Top of AVAILABLE RECORDS

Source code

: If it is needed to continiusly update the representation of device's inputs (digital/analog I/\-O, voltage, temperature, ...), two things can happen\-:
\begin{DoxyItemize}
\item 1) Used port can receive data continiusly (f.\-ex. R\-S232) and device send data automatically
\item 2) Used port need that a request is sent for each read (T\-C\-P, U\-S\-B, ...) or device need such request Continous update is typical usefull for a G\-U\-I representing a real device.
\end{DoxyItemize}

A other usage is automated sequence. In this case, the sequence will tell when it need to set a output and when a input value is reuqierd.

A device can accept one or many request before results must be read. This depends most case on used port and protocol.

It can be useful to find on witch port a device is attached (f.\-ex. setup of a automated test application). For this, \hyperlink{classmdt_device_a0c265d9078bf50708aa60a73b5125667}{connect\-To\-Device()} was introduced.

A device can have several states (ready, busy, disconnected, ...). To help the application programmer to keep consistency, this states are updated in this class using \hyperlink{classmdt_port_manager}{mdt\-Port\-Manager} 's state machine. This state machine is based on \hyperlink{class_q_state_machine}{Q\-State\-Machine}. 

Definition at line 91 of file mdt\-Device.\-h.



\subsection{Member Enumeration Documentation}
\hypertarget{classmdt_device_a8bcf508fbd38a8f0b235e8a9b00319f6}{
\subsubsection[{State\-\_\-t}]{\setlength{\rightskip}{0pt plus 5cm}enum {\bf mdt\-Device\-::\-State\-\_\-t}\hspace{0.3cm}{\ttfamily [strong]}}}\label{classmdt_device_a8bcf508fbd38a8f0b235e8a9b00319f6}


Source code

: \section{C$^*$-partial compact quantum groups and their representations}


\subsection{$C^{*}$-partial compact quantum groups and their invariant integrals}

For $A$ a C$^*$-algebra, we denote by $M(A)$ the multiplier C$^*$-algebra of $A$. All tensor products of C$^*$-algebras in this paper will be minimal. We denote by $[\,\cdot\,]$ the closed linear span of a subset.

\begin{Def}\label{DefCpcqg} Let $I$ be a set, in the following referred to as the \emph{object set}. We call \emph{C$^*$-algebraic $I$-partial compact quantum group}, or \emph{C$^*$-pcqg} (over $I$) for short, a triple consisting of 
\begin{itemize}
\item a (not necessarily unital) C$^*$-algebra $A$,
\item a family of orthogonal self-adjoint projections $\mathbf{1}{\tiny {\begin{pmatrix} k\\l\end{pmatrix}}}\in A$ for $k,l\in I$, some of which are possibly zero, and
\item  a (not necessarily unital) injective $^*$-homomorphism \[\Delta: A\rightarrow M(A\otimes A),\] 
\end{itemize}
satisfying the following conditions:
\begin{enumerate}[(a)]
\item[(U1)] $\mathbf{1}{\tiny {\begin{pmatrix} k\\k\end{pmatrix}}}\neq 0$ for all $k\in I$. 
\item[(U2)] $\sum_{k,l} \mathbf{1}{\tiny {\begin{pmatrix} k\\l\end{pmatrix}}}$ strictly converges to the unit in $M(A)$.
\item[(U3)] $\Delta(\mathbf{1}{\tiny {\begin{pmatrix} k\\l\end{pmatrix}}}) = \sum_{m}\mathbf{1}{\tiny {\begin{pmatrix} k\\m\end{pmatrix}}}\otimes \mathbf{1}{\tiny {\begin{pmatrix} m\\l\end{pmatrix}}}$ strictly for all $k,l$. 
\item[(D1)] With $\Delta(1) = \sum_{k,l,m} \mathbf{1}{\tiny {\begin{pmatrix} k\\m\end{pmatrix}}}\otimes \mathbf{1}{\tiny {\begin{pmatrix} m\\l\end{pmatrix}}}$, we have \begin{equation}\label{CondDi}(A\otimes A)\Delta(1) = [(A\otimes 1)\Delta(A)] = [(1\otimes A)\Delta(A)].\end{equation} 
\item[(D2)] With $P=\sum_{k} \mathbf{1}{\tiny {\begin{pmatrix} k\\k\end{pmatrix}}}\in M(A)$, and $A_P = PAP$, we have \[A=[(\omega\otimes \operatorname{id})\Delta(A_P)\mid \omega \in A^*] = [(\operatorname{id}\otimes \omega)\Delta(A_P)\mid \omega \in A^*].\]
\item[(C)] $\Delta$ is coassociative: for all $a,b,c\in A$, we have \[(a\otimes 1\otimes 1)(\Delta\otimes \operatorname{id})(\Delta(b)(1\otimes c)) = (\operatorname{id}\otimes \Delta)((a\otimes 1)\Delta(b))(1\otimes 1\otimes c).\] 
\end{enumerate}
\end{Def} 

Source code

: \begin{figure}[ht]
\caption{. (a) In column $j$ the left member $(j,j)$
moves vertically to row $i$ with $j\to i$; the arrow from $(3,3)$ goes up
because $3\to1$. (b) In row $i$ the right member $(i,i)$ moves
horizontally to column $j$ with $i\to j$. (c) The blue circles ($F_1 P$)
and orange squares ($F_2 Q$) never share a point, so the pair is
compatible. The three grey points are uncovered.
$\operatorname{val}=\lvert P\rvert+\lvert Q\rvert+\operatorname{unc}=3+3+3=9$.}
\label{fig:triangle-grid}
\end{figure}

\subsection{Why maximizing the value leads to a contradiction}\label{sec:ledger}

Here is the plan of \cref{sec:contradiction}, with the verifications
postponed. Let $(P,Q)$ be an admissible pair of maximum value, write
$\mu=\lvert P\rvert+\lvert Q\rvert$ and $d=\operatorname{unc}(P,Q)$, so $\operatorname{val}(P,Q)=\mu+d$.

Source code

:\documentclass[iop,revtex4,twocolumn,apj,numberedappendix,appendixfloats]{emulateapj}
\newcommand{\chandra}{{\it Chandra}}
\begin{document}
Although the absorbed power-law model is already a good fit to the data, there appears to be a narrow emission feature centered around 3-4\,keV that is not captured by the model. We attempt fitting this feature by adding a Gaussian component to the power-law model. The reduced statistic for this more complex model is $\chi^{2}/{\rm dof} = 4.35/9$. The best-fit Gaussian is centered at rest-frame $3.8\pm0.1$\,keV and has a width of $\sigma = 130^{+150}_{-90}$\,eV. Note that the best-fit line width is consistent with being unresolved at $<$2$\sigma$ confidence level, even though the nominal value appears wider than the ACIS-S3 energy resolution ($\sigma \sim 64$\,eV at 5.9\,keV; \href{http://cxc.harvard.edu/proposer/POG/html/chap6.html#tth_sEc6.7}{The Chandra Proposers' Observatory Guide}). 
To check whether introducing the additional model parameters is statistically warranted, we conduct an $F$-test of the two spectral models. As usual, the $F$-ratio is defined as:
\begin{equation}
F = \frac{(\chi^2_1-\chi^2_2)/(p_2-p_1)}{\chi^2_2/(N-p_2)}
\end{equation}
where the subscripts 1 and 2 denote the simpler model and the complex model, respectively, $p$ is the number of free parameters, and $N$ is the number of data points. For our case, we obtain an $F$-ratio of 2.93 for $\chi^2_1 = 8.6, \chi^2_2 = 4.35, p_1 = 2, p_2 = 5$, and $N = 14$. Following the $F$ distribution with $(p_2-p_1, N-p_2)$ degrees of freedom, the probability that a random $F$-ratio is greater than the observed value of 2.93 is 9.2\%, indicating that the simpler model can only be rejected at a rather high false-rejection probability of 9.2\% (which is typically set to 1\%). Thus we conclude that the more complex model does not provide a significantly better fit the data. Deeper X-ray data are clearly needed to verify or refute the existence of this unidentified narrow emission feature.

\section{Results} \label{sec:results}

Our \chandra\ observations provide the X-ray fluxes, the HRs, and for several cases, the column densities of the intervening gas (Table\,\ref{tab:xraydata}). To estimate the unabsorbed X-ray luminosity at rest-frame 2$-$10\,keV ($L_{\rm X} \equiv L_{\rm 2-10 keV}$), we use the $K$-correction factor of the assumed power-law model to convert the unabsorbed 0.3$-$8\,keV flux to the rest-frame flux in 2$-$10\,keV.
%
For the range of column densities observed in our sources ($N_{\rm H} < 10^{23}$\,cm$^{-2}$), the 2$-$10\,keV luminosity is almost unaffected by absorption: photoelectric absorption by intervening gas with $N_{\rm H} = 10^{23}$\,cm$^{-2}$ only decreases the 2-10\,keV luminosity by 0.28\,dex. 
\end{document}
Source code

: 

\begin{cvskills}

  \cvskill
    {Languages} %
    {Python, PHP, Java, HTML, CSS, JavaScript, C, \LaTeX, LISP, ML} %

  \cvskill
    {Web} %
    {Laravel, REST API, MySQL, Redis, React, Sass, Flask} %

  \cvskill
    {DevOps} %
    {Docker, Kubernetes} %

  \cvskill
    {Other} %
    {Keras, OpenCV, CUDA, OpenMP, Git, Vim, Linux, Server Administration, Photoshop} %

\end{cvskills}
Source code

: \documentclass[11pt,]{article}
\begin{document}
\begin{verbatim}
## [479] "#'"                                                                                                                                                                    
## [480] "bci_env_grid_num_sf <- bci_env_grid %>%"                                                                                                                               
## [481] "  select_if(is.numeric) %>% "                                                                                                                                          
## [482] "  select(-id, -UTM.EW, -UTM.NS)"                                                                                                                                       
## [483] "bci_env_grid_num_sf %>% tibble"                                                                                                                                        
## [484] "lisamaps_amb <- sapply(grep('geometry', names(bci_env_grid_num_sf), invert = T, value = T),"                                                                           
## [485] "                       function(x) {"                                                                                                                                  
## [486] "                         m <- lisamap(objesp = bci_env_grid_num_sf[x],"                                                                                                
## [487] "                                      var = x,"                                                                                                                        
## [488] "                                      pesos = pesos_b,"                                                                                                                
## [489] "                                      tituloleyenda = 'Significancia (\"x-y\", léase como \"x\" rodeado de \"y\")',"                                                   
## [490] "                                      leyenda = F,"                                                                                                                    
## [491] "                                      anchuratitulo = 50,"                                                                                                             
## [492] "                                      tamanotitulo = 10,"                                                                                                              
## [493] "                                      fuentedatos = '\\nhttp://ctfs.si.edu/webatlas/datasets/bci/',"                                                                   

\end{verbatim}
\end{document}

Bottom of AVAILABLE RECORDS

Return every line from the records above that holds the word "their".

THE ANSWER:
: \section{C$^*$-partial compact quantum groups and their representations}
\subsection{$C^{*}$-partial compact quantum groups and their invariant integrals}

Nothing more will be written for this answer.